Mn Artists is an on- and off-line home by, for and about Midwestern artists working in all disciplines.
This week, they'll be at the Duluth Folk School on Wednesday to help artists with what can be a daunting creative challenge: crafting an online presence. More information and registration for this free event (but you need to register) is here: Mn Artists Workshop: Duluth

The American Craft Council will lead an evening of communal updating of Wikipedia entries on subjects related to gender, art, and feminism.

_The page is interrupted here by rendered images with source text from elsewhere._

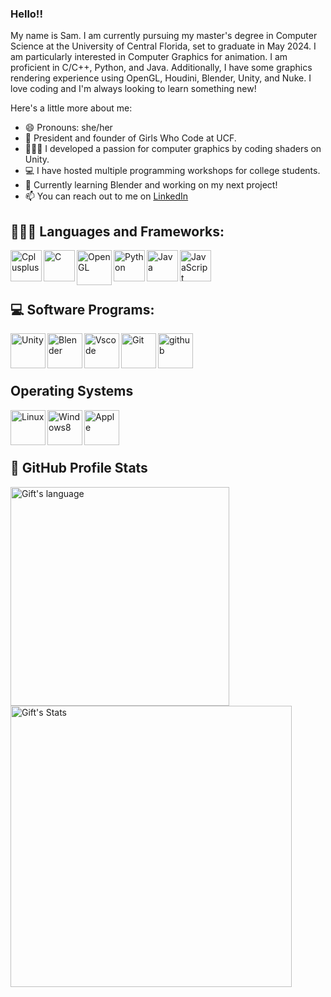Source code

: ### Hello!!
My name is Sam. I am currently pursuing my master's degree in Computer Science at the University of Central Florida, set to graduate in May 2024. I am particularly interested in Computer Graphics for animation. I am proficient in C/C++, Python, and Java. Additionally, I have some graphics rendering experience using OpenGL, Houdini, Blender, Unity, and Nuke. I love coding and I'm always looking to learn something new! 

Here's a little more about me:

- 😄 Pronouns: she/her
- 🧠 President and founder of Girls Who Code at UCF.
- 👩🏼‍💻 I developed a passion for computer graphics by coding shaders on Unity.
- 💻 I have hosted multiple programming workshops for college students.
- 🔭 Currently learning Blender and working on my next project!
- 📫 You can reach out to me on [LinkedIn](https://www.linkedin.com/in/samanthasanchezjuarez/)


## 👩🏼‍💻 Languages and Frameworks:
<div>
<img align="left" alt="Cplusplus" width="50px" src="https://cdn.jsdelivr.net/gh/devicons/devicon/icons/cplusplus/cplusplus-original.svg" />
<img align="left" alt="C" width="50px" src="https://cdn.jsdelivr.net/gh/devicons/devicon/icons/c/c-plain.svg" />
<img align="left" alt="OpenGL" width="56px" src="https://cdn.jsdelivr.net/gh/devicons/devicon/icons/opengl/opengl-original.svg" />
<img align="left" alt="Python" width="50px" src="https://cdn.jsdelivr.net/gh/devicons/devicon/icons/python/python-plain.svg" />
<img align="left" alt="Java" width="50px" src="https://cdn.jsdelivr.net/gh/devicons/devicon/icons/java/java-plain.svg" /> 
<img align="left" alt="JavaScript" width="50px" src="https://cdn.jsdelivr.net/gh/devicons/devicon/icons/javascript/javascript-original.svg" /> 
<br>
</div>
<br>
<br>

## 💻 Software Programs:
<div>
<img align="left" alt="Unity" width="56px" src="https://cdn.jsdelivr.net/gh/devicons/devicon/icons/unity/unity-original.svg" />
<img align="left" alt="Blender" width="56px" src="https://cdn.jsdelivr.net/gh/devicons/devicon/icons/blender/blender-original.svg" />
<img align="left" alt="Vscode" width="56px" src="https://cdn.jsdelivr.net/gh/devicons/devicon/icons/vscode/vscode-original.svg" />  
<img align="left" alt="Git" width="56px" src="https://cdn.jsdelivr.net/gh/devicons/devicon/icons/git/git-plain.svg" /> 
<img align="left" alt="github" width="56px" src="https://cdn.jsdelivr.net/gh/devicons/devicon/icons/github/github-original.svg" />
<br>
</div>
<br>
<br>

## Operating Systems 
<div>
<img align="left" alt="Linux" width="56px" src="https://cdn.jsdelivr.net/gh/devicons/devicon/icons/linux/linux-original.svg" />
<img align="left" alt="Windows8" width="56px" src="https://cdn.jsdelivr.net/gh/devicons/devicon/icons/windows8/windows8-original.svg" />
<img align="left" alt="Apple" width="56px" src="https://cdn.jsdelivr.net/gh/devicons/devicon/icons/apple/apple-original.svg" />
<br>
</div>
<br>
<br>

## 🎯 GitHub Profile Stats
<div>
  <img align="center" src="https://github-readme-stats.vercel.app/api/top-langs?username=samsannchez&langs_count=10&show_icons=true&locale=en&layout=compact&theme=dracula" alt="Gift's language" width="350px"/>
  <img align="center" src="https://github-readme-stats.vercel.app/api?username=samsannchez&show_icons=true&theme=dracula" alt="Gift's Stats" width="450px"/>
  
</div>


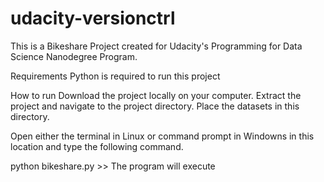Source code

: # udacity-versionctrl

This is a Bikeshare Project created for Udacity's Programming for Data Science Nanodegree Program.

Requirements
Python is required to run this project

How to run
Download the project locally on your computer. Extract the project and navigate to the project directory. 
Place the datasets in this directory.

Open either the terminal in Linux or command prompt in Windowns in this location and type the following command.

python bikeshare.py >> The program will execute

You can take part in the Art+Feminism Wikipedia Edit-a-thon from the comfort of your own couch - here is more information.

Artist, educator and fan of the Tweed Museum, Bill Shipley, will lead Gallery Talk with Bill Shipley: Shocks and Surprises in a Gallery Filled with Sculptures on Saturday

Annie Dugan's students will join their classmates at UWS and The College of St. Scholastica's bookstores this week. One of the tomes they'll schlep to the register is The Art of Wonder: Inspiration, Creativity, and the Minneapolis Institute of Art, published by the MIA

and the other is Decolonizing Museums
Representing Native America in National and Tribal Museums by Amy Lonetree. Lonetree investigates "how museums can grapple with centuries of unresolved trauma as they tell the stories of Native peoples (and) how museums can honor an Indigenous worldview and way of knowing, challenge stereotypical representations, and speak the hard truths of colonization within exhibition spaces to address the persistent legacies of historical unresolved grief in Native communities."